**Work to complete**: Copy out the data word for word. The images are not part of the copy.

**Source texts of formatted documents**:
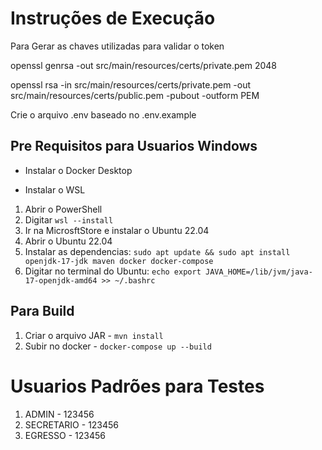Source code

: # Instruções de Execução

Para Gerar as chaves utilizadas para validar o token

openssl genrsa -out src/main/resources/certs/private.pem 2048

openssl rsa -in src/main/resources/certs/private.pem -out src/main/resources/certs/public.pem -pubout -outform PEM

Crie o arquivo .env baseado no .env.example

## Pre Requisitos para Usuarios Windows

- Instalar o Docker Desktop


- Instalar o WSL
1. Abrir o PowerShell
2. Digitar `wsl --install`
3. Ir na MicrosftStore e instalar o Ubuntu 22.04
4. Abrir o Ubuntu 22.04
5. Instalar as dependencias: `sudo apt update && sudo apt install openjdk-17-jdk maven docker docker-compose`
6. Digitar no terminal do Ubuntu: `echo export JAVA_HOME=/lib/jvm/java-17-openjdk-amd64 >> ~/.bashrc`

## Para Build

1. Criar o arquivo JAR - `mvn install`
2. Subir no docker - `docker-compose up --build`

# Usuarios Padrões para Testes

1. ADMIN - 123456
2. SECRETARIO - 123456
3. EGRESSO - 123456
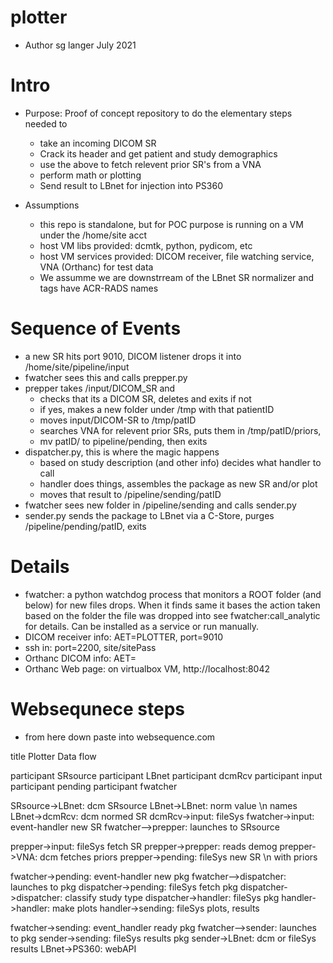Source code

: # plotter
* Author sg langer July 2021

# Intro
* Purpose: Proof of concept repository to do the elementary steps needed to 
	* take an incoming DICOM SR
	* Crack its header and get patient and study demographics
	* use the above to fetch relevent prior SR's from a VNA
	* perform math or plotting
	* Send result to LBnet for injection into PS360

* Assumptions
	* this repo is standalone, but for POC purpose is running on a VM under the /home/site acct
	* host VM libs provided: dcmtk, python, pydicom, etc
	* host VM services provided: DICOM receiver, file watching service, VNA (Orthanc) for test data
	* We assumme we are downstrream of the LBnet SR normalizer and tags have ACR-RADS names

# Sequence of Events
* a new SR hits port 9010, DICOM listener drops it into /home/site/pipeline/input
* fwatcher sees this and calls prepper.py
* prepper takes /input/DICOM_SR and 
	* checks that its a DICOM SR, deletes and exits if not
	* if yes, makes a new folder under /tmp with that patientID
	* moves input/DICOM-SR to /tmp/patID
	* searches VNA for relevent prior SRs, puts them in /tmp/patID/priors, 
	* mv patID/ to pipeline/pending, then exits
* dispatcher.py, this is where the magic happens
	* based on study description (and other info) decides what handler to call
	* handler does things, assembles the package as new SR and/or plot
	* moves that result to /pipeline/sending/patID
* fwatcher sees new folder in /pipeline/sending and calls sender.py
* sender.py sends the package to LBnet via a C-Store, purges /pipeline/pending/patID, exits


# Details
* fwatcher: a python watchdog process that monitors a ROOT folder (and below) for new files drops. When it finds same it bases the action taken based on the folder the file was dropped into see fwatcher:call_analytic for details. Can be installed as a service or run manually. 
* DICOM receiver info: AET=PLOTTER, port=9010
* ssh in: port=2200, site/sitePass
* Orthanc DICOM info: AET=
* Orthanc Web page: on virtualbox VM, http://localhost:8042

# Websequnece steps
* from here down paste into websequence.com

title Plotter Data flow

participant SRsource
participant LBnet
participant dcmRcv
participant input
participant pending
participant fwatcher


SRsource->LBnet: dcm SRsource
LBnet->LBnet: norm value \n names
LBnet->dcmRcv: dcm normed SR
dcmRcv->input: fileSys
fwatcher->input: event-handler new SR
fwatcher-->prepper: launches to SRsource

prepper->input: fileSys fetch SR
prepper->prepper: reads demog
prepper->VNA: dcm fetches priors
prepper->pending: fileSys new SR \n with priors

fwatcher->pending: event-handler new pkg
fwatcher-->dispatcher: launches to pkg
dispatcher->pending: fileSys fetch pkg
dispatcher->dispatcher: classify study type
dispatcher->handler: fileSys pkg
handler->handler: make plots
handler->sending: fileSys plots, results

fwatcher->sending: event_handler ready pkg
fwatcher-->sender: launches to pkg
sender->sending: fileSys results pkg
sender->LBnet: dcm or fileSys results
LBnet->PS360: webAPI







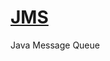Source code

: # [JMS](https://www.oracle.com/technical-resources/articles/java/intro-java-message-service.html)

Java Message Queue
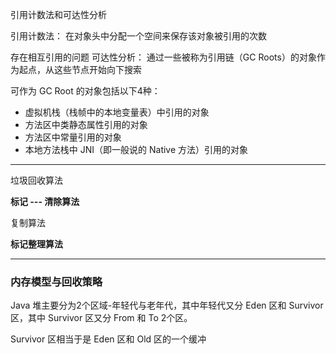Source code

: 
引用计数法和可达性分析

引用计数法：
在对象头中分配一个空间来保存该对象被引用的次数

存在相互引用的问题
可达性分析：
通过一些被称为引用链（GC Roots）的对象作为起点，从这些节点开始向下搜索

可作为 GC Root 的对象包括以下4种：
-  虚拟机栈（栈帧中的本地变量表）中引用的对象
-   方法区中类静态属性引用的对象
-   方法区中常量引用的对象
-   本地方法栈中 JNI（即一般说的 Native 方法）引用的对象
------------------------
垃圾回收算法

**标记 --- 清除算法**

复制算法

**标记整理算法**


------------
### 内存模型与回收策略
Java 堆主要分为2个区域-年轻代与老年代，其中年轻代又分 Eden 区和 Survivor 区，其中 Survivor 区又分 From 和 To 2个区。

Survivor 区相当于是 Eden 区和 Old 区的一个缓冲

**Task output**:
Source code

: # Instruções de Execução

Para Gerar as chaves utilizadas para validar o token

openssl genrsa -out src/main/resources/certs/private.pem 2048

openssl rsa -in src/main/resources/certs/private.pem -out src/main/resources/certs/public.pem -pubout -outform PEM

Crie o arquivo .env baseado no .env.example

## Pre Requisitos para Usuarios Windows

- Instalar o Docker Desktop


- Instalar o WSL
1. Abrir o PowerShell
2. Digitar `wsl --install`
3. Ir na MicrosftStore e instalar o Ubuntu 22.04
4. Abrir o Ubuntu 22.04
5. Instalar as dependencias: `sudo apt update && sudo apt install openjdk-17-jdk maven docker docker-compose`
6. Digitar no terminal do Ubuntu: `echo export JAVA_HOME=/lib/jvm/java-17-openjdk-amd64 >> ~/.bashrc`

## Para Build

1. Criar o arquivo JAR - `mvn install`
2. Subir no docker - `docker-compose up --build`

# Usuarios Padrões para Testes

1. ADMIN - 123456
2. SECRETARIO - 123456
3. EGRESSO - 123456
Source code

: # plotter
* Author sg langer July 2021

# Intro
* Purpose: Proof of concept repository to do the elementary steps needed to 
	* take an incoming DICOM SR
	* Crack its header and get patient and study demographics
	* use the above to fetch relevent prior SR's from a VNA
	* perform math or plotting
	* Send result to LBnet for injection into PS360

* Assumptions
	* this repo is standalone, but for POC purpose is running on a VM under the /home/site acct
	* host VM libs provided: dcmtk, python, pydicom, etc
	* host VM services provided: DICOM receiver, file watching service, VNA (Orthanc) for test data
	* We assumme we are downstrream of the LBnet SR normalizer and tags have ACR-RADS names

# Sequence of Events
* a new SR hits port 9010, DICOM listener drops it into /home/site/pipeline/input
* fwatcher sees this and calls prepper.py
* prepper takes /input/DICOM_SR and 
	* checks that its a DICOM SR, deletes and exits if not
	* if yes, makes a new folder under /tmp with that patientID
	* moves input/DICOM-SR to /tmp/patID
	* searches VNA for relevent prior SRs, puts them in /tmp/patID/priors, 
	* mv patID/ to pipeline/pending, then exits
* dispatcher.py, this is where the magic happens
	* based on study description (and other info) decides what handler to call
	* handler does things, assembles the package as new SR and/or plot
	* moves that result to /pipeline/sending/patID
* fwatcher sees new folder in /pipeline/sending and calls sender.py
* sender.py sends the package to LBnet via a C-Store, purges /pipeline/pending/patID, exits


# Details
* fwatcher: a python watchdog process that monitors a ROOT folder (and below) for new files drops. When it finds same it bases the action taken based on the folder the file was dropped into see fwatcher:call_analytic for details. Can be installed as a service or run manually. 
* DICOM receiver info: AET=PLOTTER, port=9010
* ssh in: port=2200, site/sitePass
* Orthanc DICOM info: AET=
* Orthanc Web page: on virtualbox VM, http://localhost:8042

# Websequnece steps
* from here down paste into websequence.com

title Plotter Data flow

participant SRsource
participant LBnet
participant dcmRcv
participant input
participant pending
participant fwatcher


SRsource->LBnet: dcm SRsource
LBnet->LBnet: norm value \n names
LBnet->dcmRcv: dcm normed SR
dcmRcv->input: fileSys
fwatcher->input: event-handler new SR
fwatcher-->prepper: launches to SRsource

prepper->input: fileSys fetch SR
prepper->prepper: reads demog
prepper->VNA: dcm fetches priors
prepper->pending: fileSys new SR \n with priors

fwatcher->pending: event-handler new pkg
fwatcher-->dispatcher: launches to pkg
dispatcher->pending: fileSys fetch pkg
dispatcher->dispatcher: classify study type
dispatcher->handler: fileSys pkg
handler->handler: make plots
handler->sending: fileSys plots, results

fwatcher->sending: event_handler ready pkg
fwatcher-->sender: launches to pkg
sender->sending: fileSys results pkg
sender->LBnet: dcm or fileSys results
LBnet->PS360: webAPI







Source code

: # [JMS](https://www.oracle.com/technical-resources/articles/java/intro-java-message-service.html)

Java Message Queue
Source code

: 
引用计数法和可达性分析

引用计数法：
在对象头中分配一个空间来保存该对象被引用的次数

存在相互引用的问题
可达性分析：
通过一些被称为引用链（GC Roots）的对象作为起点，从这些节点开始向下搜索

可作为 GC Root 的对象包括以下4种：
-  虚拟机栈（栈帧中的本地变量表）中引用的对象
-   方法区中类静态属性引用的对象
-   方法区中常量引用的对象
-   本地方法栈中 JNI（即一般说的 Native 方法）引用的对象
------------------------
垃圾回收算法

**标记 --- 清除算法**

复制算法

**标记整理算法**


------------
### 内存模型与回收策略
Java 堆主要分为2个区域-年轻代与老年代，其中年轻代又分 Eden 区和 Survivor 区，其中 Survivor 区又分 From 和 To 2个区。

Survivor 区相当于是 Eden 区和 Old 区的一个缓冲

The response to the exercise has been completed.